Top of DATA PROVIDED
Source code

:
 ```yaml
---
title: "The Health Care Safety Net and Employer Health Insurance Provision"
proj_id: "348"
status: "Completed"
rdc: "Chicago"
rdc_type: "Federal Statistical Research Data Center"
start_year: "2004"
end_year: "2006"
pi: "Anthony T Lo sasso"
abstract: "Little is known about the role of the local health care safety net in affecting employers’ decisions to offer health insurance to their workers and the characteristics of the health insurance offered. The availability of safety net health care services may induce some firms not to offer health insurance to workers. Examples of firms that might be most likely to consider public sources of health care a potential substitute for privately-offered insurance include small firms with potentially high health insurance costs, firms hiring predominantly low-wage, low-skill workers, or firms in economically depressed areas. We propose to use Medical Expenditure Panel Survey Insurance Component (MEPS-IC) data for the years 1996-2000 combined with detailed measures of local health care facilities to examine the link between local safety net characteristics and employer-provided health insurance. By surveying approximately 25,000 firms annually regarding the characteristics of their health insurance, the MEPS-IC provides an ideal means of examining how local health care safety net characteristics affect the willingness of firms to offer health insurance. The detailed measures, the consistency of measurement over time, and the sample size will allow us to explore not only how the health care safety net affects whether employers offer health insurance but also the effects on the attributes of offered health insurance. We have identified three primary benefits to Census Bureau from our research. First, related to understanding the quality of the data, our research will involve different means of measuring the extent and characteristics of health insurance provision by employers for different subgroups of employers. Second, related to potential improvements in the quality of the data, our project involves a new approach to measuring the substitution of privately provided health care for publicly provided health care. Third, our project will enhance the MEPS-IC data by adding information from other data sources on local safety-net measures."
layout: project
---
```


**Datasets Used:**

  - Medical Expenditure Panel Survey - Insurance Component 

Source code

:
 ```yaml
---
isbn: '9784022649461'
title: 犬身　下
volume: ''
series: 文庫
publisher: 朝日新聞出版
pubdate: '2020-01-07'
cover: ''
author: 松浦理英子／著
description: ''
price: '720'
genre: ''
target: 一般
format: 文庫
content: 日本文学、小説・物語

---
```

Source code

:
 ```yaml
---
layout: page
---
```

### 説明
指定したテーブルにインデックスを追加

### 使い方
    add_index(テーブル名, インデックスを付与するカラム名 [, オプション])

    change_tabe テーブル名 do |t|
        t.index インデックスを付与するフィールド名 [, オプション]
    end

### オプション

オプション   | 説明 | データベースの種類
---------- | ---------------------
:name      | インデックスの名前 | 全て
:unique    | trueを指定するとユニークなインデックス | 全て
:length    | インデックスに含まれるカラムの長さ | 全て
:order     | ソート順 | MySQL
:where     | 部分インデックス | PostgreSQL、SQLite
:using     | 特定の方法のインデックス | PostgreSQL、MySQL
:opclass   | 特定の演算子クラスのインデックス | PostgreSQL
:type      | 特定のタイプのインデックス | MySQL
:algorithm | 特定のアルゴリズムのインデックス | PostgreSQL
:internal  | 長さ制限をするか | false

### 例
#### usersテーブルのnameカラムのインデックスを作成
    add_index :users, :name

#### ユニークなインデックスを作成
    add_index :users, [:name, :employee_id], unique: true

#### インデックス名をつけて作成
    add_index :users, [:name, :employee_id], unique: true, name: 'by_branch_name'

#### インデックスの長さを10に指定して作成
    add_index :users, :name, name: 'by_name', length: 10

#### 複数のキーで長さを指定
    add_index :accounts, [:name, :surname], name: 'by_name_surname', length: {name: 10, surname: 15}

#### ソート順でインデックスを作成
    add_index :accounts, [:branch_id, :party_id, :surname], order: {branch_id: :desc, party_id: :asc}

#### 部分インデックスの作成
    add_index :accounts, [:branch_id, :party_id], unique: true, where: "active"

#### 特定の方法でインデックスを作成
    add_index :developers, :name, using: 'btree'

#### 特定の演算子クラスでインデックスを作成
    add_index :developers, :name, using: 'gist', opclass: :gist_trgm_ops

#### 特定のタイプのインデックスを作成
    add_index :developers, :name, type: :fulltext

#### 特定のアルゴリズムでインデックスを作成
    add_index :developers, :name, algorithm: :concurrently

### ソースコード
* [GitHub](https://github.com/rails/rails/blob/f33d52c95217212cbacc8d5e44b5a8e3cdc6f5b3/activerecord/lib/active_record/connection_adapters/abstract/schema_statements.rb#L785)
Bottom of DATA PROVIDED
Please repeat, exactly and only, the lines from the one containing "add_index :developers, :name, using: 'btree'" through the last line of the records, both included.

SOLUTION TO THIS PROBLEM:
    add_index :developers, :name, using: 'btree'

#### 特定の演算子クラスでインデックスを作成
    add_index :developers, :name, using: 'gist', opclass: :gist_trgm_ops

#### 特定のタイプのインデックスを作成
    add_index :developers, :name, type: :fulltext

#### 特定のアルゴリズムでインデックスを作成
    add_index :developers, :name, algorithm: :concurrently

### ソースコード
* [GitHub](https://github.com/rails/rails/blob/f33d52c95217212cbacc8d5e44b5a8e3cdc6f5b3/activerecord/lib/active_record/connection_adapters/abstract/schema_statements.rb#L785)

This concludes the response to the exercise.